On February 1, 2023, the Company issued and sold a convertible promissory note with an aggregate principal amount of $5,000 (the “February 2023 Promissory Note”) in a private placement to Yorkville under the Second Supplemental Agreement. On February 23, 2023 and February 27, 2023, Yorkville delivered Investor Notices pursuant to which, effective February 28, 2023, Yorkville would offset all amounts due under the February 2023 Promissory Note in connection with Yorkville’s purchase of an aggregate of 3,879,706 shares of common stock of the Company under the SEPA. Following the issuance of the shares, there would be no amount outstanding under the February 2023 Promissory Note.
Convertible Note Issuance
On January 18, 2023, the Company entered into an investment agreement (the “Investment Agreement”) with Great American Insurance Company, Ardsley Partners Renewable Energy, LP, CCI SPV III, LP, Denman Street LLC, John B. Berding Irrevocable Children’s Trust, John B. Berding, and AE Convert, LLC, a Delaware limited liability company managed by Russell Stidolph, a related party as Mr.

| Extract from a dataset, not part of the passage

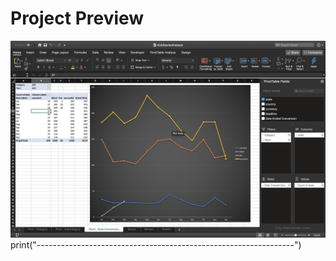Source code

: # Project Preview
![](Images/analysispreview1.png)
print("----------------------------------------------------------------")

Stidolph is a director of the Company (together, the “Purchasers”) relating to the issuance and sale to the Purchasers of $13,750 in aggregate principal amount of the Company’s 26.5% Convertible Senior PIK Notes due 2026. The transactions contemplated by the Investment Agreement closed on January 18, 2023.
Delaware Section 205 Petition
On November 12, 2020, BMRG, the predecessor to the Company, held the BMRG Special Meeting to approve certain matters relating to the business combination between BMRG and Eos Energy Storage LLC.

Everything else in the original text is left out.